Condición humana, la que nos hace ser atroces, miserables, abyectos, infelices, necesarios.
Que la terrible tragedia fuese racionalizable no disminuyó un ápice mi dolor, como tampoco el conocimiento de la verdad disminuye en nada la masacre. Lo que me pareció execrable fue que el gobierno creyera que había unos culpables mejores que otros, que unos podrían hacer más llevadero el desastre para las víctimas que otros, que la acción de unos criminales y no de otros daba más sentido a su mundo, a su realidad, a su proyecto. Su reacción ni siquiera fue malvada: fue estúpida. ¿Recuerdan cuando les hablaba de la estupefacción? Simplemente no podían creer que no hubieran tenido razón, negaban la evidencia con el mismo afán con que el niño miente: no por ruindad, sino con el íntimo deseo que esa negativa modifique la realidad y haga que lo que ha sucedido no haya sucedido nunca. El niño miente para modificar su mundo, quisiera que el acto que le provoca la mentira no hubiese sucedido nunca. Pero pasó. Ni siquiera el creador puede hacer que lo que ha ocurrido no haya ocurrido. Son de derechas, pero no saben teología. Son de derechas, pero olvidaron los más simples valores de su infancia: no levantarás falso testimonio ni mentirás.
La rapidez con la que se han sucedido los acontecimientos, la satisfacción que algunos sentimos por la reacción ciudadana, por la exigencia cumplida, al fin, de responsabilidades, no nos puede hacer olvidar, de ningún modo, que la única imagen que debemos guardar en la memoria de estos días aciagos es la de las víctimas y sus familias; es la que describía una enfermera que había acudido en auxilio de las víctimas en los primeros momentos: un vagón del cercanías que estalló en el Pozo del tío Raimundo plagado de muertos, y de móviles sonando.

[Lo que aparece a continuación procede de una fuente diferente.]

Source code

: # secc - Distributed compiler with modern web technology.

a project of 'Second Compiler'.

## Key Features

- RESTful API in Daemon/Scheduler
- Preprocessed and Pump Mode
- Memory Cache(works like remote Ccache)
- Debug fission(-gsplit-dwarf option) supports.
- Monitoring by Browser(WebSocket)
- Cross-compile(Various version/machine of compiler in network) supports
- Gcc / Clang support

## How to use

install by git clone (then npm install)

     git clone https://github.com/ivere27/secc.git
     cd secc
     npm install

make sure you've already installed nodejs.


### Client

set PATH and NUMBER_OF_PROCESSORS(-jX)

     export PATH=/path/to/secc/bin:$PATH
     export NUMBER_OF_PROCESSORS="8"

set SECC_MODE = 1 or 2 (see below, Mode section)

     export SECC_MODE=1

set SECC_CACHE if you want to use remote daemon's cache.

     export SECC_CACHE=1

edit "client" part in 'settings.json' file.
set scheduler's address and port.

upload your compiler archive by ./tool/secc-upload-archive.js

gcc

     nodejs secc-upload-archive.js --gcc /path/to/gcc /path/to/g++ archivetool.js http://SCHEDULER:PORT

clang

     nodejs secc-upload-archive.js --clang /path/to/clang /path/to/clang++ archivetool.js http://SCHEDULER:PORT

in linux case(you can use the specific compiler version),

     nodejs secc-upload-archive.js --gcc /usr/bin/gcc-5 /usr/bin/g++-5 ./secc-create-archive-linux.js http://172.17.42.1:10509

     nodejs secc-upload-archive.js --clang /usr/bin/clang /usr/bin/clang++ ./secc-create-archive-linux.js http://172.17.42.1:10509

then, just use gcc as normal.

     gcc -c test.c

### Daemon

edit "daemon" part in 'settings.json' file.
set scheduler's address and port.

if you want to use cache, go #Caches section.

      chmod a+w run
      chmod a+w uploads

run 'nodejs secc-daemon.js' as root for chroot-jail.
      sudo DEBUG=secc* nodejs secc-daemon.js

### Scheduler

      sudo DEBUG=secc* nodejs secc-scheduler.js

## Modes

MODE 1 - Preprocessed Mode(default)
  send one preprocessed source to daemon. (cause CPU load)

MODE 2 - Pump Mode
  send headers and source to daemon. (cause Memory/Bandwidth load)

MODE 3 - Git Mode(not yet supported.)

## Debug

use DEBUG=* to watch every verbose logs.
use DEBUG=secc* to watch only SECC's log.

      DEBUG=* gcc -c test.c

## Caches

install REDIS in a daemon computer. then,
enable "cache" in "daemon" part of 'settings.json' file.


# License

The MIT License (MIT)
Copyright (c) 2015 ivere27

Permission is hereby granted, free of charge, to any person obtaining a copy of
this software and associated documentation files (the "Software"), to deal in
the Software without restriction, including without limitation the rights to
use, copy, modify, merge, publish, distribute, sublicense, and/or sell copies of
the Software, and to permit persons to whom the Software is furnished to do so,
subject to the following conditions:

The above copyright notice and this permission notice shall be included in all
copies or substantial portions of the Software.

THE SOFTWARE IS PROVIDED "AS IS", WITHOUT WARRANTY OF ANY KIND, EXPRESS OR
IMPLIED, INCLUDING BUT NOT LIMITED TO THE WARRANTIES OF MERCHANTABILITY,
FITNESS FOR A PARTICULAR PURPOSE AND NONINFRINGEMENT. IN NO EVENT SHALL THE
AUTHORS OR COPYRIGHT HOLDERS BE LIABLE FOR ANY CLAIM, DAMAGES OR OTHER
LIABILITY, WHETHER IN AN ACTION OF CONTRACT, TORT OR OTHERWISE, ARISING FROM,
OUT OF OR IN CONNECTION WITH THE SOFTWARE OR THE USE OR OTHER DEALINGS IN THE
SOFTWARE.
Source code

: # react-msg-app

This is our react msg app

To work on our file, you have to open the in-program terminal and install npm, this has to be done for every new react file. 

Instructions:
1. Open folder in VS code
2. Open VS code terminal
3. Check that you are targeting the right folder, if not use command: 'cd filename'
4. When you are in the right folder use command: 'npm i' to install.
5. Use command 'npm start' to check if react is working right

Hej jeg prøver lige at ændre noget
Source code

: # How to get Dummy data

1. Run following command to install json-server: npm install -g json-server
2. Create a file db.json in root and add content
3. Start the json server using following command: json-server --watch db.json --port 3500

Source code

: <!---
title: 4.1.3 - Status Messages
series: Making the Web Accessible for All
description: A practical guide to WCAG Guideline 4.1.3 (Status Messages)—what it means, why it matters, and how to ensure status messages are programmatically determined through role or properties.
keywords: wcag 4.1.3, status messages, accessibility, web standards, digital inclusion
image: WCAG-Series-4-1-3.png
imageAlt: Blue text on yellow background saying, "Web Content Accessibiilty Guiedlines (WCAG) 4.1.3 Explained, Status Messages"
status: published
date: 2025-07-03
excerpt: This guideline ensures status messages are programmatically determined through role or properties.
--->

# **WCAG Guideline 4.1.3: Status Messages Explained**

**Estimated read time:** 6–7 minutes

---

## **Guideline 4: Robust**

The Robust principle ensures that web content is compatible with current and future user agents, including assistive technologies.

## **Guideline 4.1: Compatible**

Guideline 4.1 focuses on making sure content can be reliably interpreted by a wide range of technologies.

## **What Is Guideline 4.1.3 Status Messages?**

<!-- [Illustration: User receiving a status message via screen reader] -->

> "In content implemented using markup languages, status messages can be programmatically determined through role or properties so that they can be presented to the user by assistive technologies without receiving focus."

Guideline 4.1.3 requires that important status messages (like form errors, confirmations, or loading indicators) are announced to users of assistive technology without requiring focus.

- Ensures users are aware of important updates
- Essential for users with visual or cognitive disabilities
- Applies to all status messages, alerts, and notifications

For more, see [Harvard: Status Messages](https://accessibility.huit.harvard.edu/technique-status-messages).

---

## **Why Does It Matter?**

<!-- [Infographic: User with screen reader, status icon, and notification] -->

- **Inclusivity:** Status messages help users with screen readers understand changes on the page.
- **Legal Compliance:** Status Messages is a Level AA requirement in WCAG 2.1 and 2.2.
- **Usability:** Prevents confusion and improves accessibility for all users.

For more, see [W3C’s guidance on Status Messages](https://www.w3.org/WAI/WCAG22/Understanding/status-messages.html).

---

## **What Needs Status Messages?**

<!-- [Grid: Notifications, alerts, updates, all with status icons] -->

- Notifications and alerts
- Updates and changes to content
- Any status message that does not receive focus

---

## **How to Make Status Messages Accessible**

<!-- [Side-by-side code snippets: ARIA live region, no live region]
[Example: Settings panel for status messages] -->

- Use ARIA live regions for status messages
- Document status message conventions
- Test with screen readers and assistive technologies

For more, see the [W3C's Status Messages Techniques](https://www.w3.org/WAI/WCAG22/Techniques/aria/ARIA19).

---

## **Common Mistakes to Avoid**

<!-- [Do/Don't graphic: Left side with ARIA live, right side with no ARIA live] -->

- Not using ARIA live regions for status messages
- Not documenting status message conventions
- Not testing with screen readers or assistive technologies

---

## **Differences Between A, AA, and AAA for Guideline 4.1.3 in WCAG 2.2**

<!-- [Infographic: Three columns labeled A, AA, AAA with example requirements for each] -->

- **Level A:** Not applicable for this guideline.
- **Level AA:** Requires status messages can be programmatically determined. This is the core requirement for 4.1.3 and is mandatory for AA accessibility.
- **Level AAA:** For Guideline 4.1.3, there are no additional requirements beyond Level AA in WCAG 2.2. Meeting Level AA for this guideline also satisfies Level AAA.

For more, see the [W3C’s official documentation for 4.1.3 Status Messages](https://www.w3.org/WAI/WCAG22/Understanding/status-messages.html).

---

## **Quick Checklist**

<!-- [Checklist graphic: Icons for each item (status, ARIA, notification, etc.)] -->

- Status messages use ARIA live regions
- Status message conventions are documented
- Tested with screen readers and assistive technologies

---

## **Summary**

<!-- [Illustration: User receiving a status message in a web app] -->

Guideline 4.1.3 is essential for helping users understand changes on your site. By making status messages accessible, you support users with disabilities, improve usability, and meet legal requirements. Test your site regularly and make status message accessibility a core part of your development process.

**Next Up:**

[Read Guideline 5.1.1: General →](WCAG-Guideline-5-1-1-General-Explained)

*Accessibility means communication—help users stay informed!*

Irene tuvo pesadillas el jueves por la noche. Sus terrores nocturnos nunca fueron menos imaginarios.
No entiendo nada. No sólo de lo que ha pasado, sino de lo que dices. Al principio del artículo me ha sorprendió gratamente tu sinceridad. Reflejas el proceso interior que han tenido muchas personas y que no creo que se atrevan nunca a admitir, ni a admitirse. Es más, estos días lo que me ha parecido más “execrable fue que” alguien “creyera que había unos culpables mejores que otros, que unos podrían hacer más llevadero el desastre para las víctimas que otros, que la acción de unos criminales y no de otros daba más sentido a su mundo, a su realidad, a su proyecto”. Has tenido suerte, parece que, a eso de las nueve de la noche, tu mundo no se vino abajo.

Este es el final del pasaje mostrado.